Over half a decade, Veeva Systems managed to grow its earnings per share at 43% a year. This EPS growth is slower than the share price growth of 61% per year, over the same period. This suggests that market participants hold the company in higher regard, these days. That's not necessarily surprising considering the five-year track record of earnings growth. This favorable sentiment is reflected in its (fairly optimistic) P/E ratio of 126.97.

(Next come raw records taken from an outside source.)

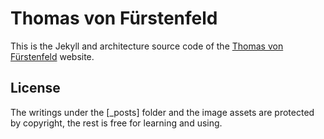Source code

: # Thomas von Fürstenfeld 

This is the Jekyll and architecture source code of the [Thomas von Fürstenfeld](https://thomas.von.fuerstenfeld.blog) website. 

## License

The writings under the [_posts] folder and the image assets are protected by copyright, the rest is free for learning and using.
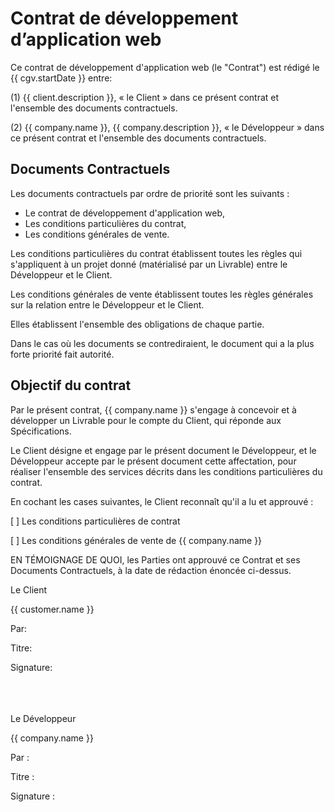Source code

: # Contrat de développement d’application web

Ce contrat de développement d'application web (le "Contrat") est rédigé le {{ cgv.startDate }} entre:

(1) {{ client.description }},
« le Client » dans ce présent contrat et l'ensemble des documents contractuels.

(2) {{ company.name }}, {{ company.description }},
« le Développeur » dans ce présent contrat et l'ensemble des documents contractuels.

## Documents Contractuels

Les documents contractuels par ordre de priorité sont les suivants :

* Le contrat de développement d'application web,
* Les conditions particulières du contrat,
* Les conditions générales de vente.

Les conditions particulières du contrat établissent toutes les règles qui s'appliquent à un projet donné (matérialisé par un Livrable) entre le Développeur et le Client.

Les conditions générales de vente établissent toutes les règles générales sur la relation entre le Développeur et le Client.

Elles établissent l'ensemble des obligations de chaque partie.

Dans le cas où les documents se contrediraient, le document qui a la plus forte priorité fait autorité.

## Objectif du contrat

Par le présent contrat, {{ company.name }} s'engage à concevoir et à développer un Livrable pour le compte du Client, qui réponde aux Spécifications.

Le Client désigne et engage par le présent document le Développeur, et le Développeur accepte par le présent document cette affectation, pour réaliser l'ensemble des services décrits dans les conditions particulières du contrat.

En cochant les cases suivantes, le Client reconnaît qu'il a lu et approuvé :

[        ] Les conditions particulières de contrat

[        ] Les conditions générales de vente de {{ company.name }}

EN TÉMOIGNAGE DE QUOI, les Parties ont approuvé ce Contrat et ses Documents Contractuels, à la date de rédaction énoncée ci-dessus.

Le Client

{{ customer.name }}

Par:

Titre:


Signature:


<br/>
<br/>
<br/>
Le Développeur

{{ company.name }}

Par :

Titre :


Signature :




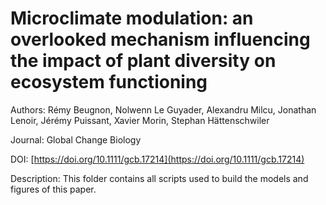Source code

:# Microclimate modulation: an overlooked mechanism influencing the impact of plant diversity on ecosystem functioning

Authors: Rémy Beugnon, Nolwenn Le Guyader, Alexandru Milcu, Jonathan Lenoir, Jérémy Puissant, Xavier Morin, Stephan Hättenschwiler 

Journal: Global Change Biology

DOI: [https://doi.org/10.1111/gcb.17214](https://doi.org/10.1111/gcb.17214)

Description: This folder contains all scripts used to build the models and figures of this paper.
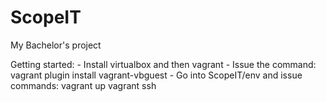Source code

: # ScopeIT
My Bachelor's project

Getting started:
	- Install virtualbox and then vagrant
	- Issue the command:
		vagrant plugin install vagrant-vbguest
	- Go into ScopeIT/env and issue commands:
		vagrant up
		vagrant ssh
	
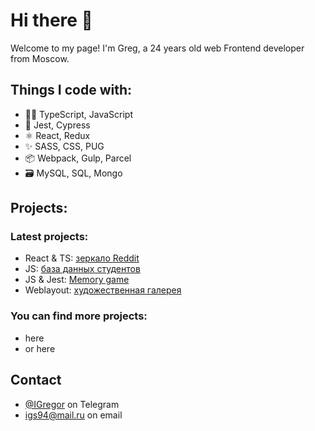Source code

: # Hi there 👋

Welcome to my page!
I'm Greg, a 24 years old web Frontend developer from Moscow.

## Things I code with:

- 👨‍💻 TypeScript, JavaScript
- 🔎 Jest, Cypress
- ⚛️ React, Redux
- ✨ SASS, CSS, PUG
- 📦 Webpack, Gulp, Parcel
- 🗃️ MySQL, SQL, Mongo

## Projects:

### Latest projects:

* React & TS: [зеркало Reddit](https://www.yandex.ru) 
* JS: [база данных студентов](https://www.yandex.ru) 
* JS & Jest: [Memory game](https://www.yandex.ru) 
* Weblayout: [художественная галерея](https://www.yandex.ru) 

### You can find more projects:
- here 
- or here

## Contact
- [@IGregor](https://t.me/Igregor) on Telegram
- <a href="mailto:igs94@mail.ru">igs94@mail.ru</a> on email


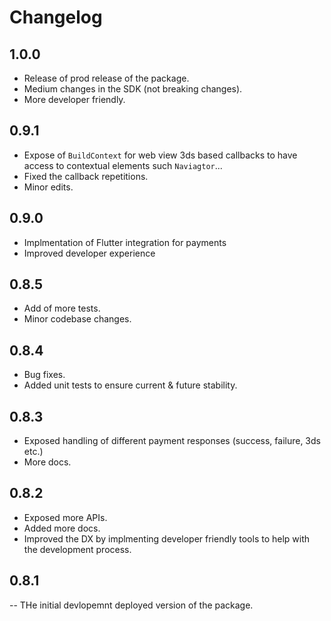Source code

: # Changelog

## 1.0.0

- Release of prod release of the package.
- Medium changes in the SDK (not breaking changes).
- More developer friendly.

## 0.9.1

- Expose of `BuildContext` for web view 3ds based callbacks to have access to contextual elements such `Naviagtor`...
- Fixed the callback repetitions.
- Minor edits.

## 0.9.0

- Implmentation of Flutter integration for payments
- Improved developer experience

## 0.8.5

- Add of more tests.
- Minor codebase changes.

## 0.8.4

- Bug fixes.
- Added unit tests to ensure current & future stability.

## 0.8.3

- Exposed handling of different payment responses (success, failure, 3ds etc.)
- More docs.

## 0.8.2

- Exposed more APIs.
- Added more docs.
- Improved the DX by implmenting developer friendly tools to help with the development process.

## 0.8.1

-- THe initial devlopemnt deployed version of the package.
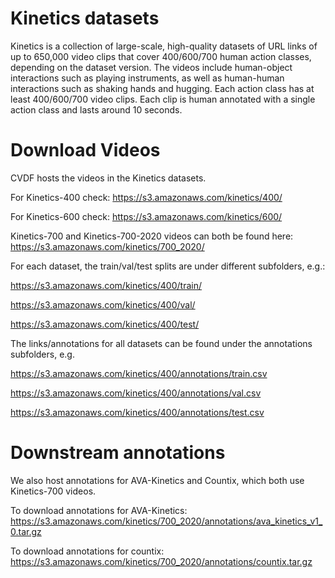 # Kinetics datasets

Kinetics is a collection of large-scale, high-quality datasets of URL links of up to 650,000 video clips that cover 400/600/700 human action classes, depending on the dataset version. The videos include human-object interactions such as playing instruments, as well as human-human interactions such as shaking hands and hugging. Each action class has at least 400/600/700 video clips. Each clip is human annotated with a single action class and lasts around 10 seconds.


# Download Videos


CVDF hosts the videos in the Kinetics datasets.

For Kinetics-400 check:
https://s3.amazonaws.com/kinetics/400/

For Kinetics-600 check:
https://s3.amazonaws.com/kinetics/600/

Kinetics-700 and Kinetics-700-2020 videos can both be found here:
https://s3.amazonaws.com/kinetics/700_2020/

For each dataset, the train/val/test splits are under different subfolders, e.g.:

https://s3.amazonaws.com/kinetics/400/train/

https://s3.amazonaws.com/kinetics/400/val/

https://s3.amazonaws.com/kinetics/400/test/



The links/annotations for all datasets can be found under the annotations subfolders, e.g.

https://s3.amazonaws.com/kinetics/400/annotations/train.csv

https://s3.amazonaws.com/kinetics/400/annotations/val.csv

https://s3.amazonaws.com/kinetics/400/annotations/test.csv


# Downstream annotations

We also host annotations for AVA-Kinetics and Countix, which both use Kinetics-700 videos. 

To download annotations for AVA-Kinetics:
https://s3.amazonaws.com/kinetics/700_2020/annotations/ava_kinetics_v1_0.tar.gz

To download annotations for countix:
https://s3.amazonaws.com/kinetics/700_2020/annotations/countix.tar.gz

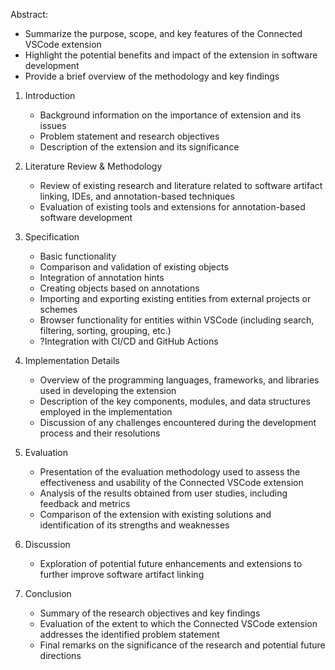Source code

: Abstract:

 - Summarize the purpose, scope, and key features of the Connected VSCode extension
 - Highlight the potential benefits and impact of the extension in software development
 - Provide a brief overview of the methodology and key findings

1. Introduction

    - Background information on the importance of extension and its issues
    - Problem statement and research objectives
    - Description of the extension and its significance

2. Literature Review & Methodology

    - Review of existing research and literature related to software artifact linking, IDEs, and annotation-based techniques
    - Evaluation of existing tools and extensions for annotation-based software development
    
3. Specification

    - Basic functionality
    - Comparison and validation of existing objects
    - Integration of annotation hints
    - Creating objects based on annotations
    - Importing and exporting existing entities from external projects or schemes
    - Browser functionality for entities within VSCode (including search, filtering, sorting, grouping, etc.)
    - ?Integration with CI/CD and GitHub Actions


5. Implementation Details

    - Overview of the programming languages, frameworks, and libraries used in developing the extension
    - Description of the key components, modules, and data structures employed in the implementation
    - Discussion of any challenges encountered during the development process and their resolutions

6. Evaluation

    - Presentation of the evaluation methodology used to assess the effectiveness and usability of the Connected VSCode extension
    - Analysis of the results obtained from user studies, including feedback and metrics
    - Comparison of the extension with existing solutions and identification of its strengths and weaknesses

8. Discussion

    - Exploration of potential future enhancements and extensions to further improve software artifact linking

9. Conclusion

    - Summary of the research objectives and key findings
    - Evaluation of the extent to which the Connected VSCode extension addresses the identified problem statement
    - Final remarks on the significance of the research and potential future directions
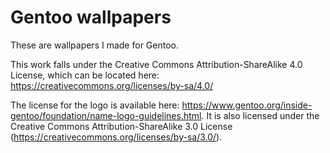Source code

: # Gentoo wallpapers
These are wallpapers I made for Gentoo. 

This work falls under the Creative Commons Attribution-ShareAlike 4.0 License, which can be located here: https://creativecommons.org/licenses/by-sa/4.0/

The license for the logo is available here: https://www.gentoo.org/inside-gentoo/foundation/name-logo-guidelines.html. It is also licensed under the Creative Commons Attribution-ShareAlike 3.0 License (https://creativecommons.org/licenses/by-sa/3.0/).
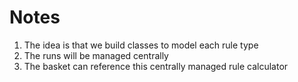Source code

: # Notes

1) The idea is that we build classes to model each rule type
2) The runs will be managed centrally
3) The basket can reference this centrally managed rule calculator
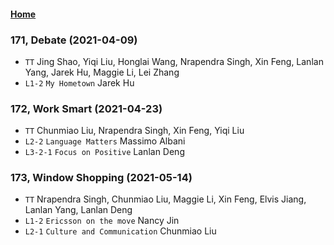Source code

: #### [Home](https://eshtmc.github.io/)    

### 171, Debate (2021-04-09)

- `TT` Jing Shao, Yiqi Liu, Honglai Wang, Nrapendra Singh, Xin Feng, Lanlan Yang, Jarek Hu, Maggie Li, Lei Zhang
- `L1-2`  `My Hometown` Jarek Hu

### 172, Work Smart (2021-04-23)

- `TT` Chunmiao Liu, Nrapendra Singh, Xin Feng, Yiqi Liu
- `L2-2`  `Language Matters` Massimo Albani
- `L3-2-1`  `Focus on Positive` Lanlan Deng

### 173, Window Shopping (2021-05-14)

- `TT` Nrapendra Singh, Chunmiao Liu, Maggie Li, Xin Feng, Elvis Jiang, Lanlan Yang, Lanlan Deng
- `L1-2`  `Ericsson on the move` Nancy Jin
- `L2-1`  `Culture and Communication` Chunmiao Liu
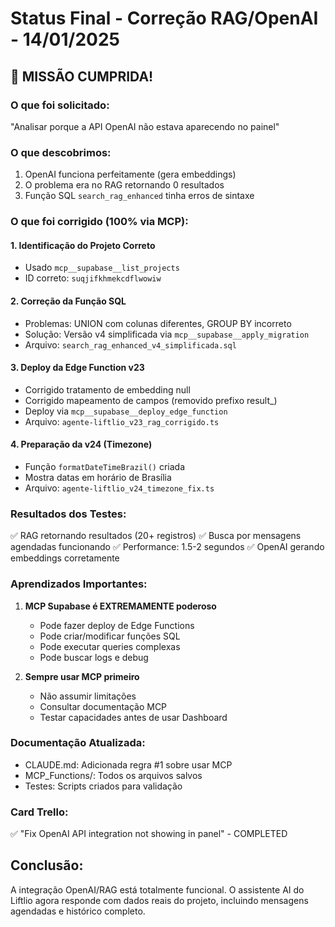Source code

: # Status Final - Correção RAG/OpenAI - 14/01/2025

## 🎉 MISSÃO CUMPRIDA!

### O que foi solicitado:
"Analisar porque a API OpenAI não estava aparecendo no painel"

### O que descobrimos:
1. OpenAI funciona perfeitamente (gera embeddings)
2. O problema era no RAG retornando 0 resultados
3. Função SQL `search_rag_enhanced` tinha erros de sintaxe

### O que foi corrigido (100% via MCP):

#### 1. Identificação do Projeto Correto
- Usado `mcp__supabase__list_projects`
- ID correto: `suqjifkhmekcdflwowiw`

#### 2. Correção da Função SQL
- Problemas: UNION com colunas diferentes, GROUP BY incorreto
- Solução: Versão v4 simplificada via `mcp__supabase__apply_migration`
- Arquivo: `search_rag_enhanced_v4_simplificada.sql`

#### 3. Deploy da Edge Function v23
- Corrigido tratamento de embedding null
- Corrigido mapeamento de campos (removido prefixo result_)
- Deploy via `mcp__supabase__deploy_edge_function`
- Arquivo: `agente-liftlio_v23_rag_corrigido.ts`

#### 4. Preparação da v24 (Timezone)
- Função `formatDateTimeBrazil()` criada
- Mostra datas em horário de Brasília
- Arquivo: `agente-liftlio_v24_timezone_fix.ts`

### Resultados dos Testes:
✅ RAG retornando resultados (20+ registros)
✅ Busca por mensagens agendadas funcionando
✅ Performance: 1.5-2 segundos
✅ OpenAI gerando embeddings corretamente

### Aprendizados Importantes:
1. **MCP Supabase é EXTREMAMENTE poderoso**
   - Pode fazer deploy de Edge Functions
   - Pode criar/modificar funções SQL
   - Pode executar queries complexas
   - Pode buscar logs e debug

2. **Sempre usar MCP primeiro**
   - Não assumir limitações
   - Consultar documentação MCP
   - Testar capacidades antes de usar Dashboard

### Documentação Atualizada:
- CLAUDE.md: Adicionada regra #1 sobre usar MCP
- MCP_Functions/: Todos os arquivos salvos
- Testes: Scripts criados para validação

### Card Trello:
✅ "Fix OpenAI API integration not showing in panel" - COMPLETED

## Conclusão:
A integração OpenAI/RAG está totalmente funcional. O assistente AI do Liftlio agora responde com dados reais do projeto, incluindo mensagens agendadas e histórico completo.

You can see below how EPS has changed over time (discover the exact values by clicking on the image).

earnings-per-share-growth
earnings-per-share-growth

We're pleased to report that the CEO is remunerated more modestly than most CEOs at similarly capitalized companies. It's always worth keeping an eye on CEO pay, but a more important question is whether the company will grow earnings throughout the years. It might be well worthwhile taking a look at our free report on Veeva Systems' earnings, revenue and cash flow.

A Different Perspective

It's nice to see that Veeva Systems shareholders have received a total shareholder return of 59% over the last year. Having said that, the five-year TSR of 61% a year, is even better. While it is well worth considering the different impacts that market conditions can have on the share price, there are other factors that are even more important. Case in point: We've spotted 2 warning signs for Veeva Systems you should be aware of.

Of course Veeva Systems may not be the best stock to buy. So you may wish to see this free collection of growth stocks.

Please note, the market returns quoted in this article reflect the market weighted average returns of stocks that currently trade on US exchanges.

This article by Simply Wall St is general in nature. It does not constitute a recommendation to buy or sell any stock, and does not take account of your objectives, or your financial situation. We aim to bring you long-term focused analysis driven by fundamental data. Note that our analysis may not factor in the latest price-sensitive company announcements or qualitative material. Simply Wall St has no position in any stocks mentioned.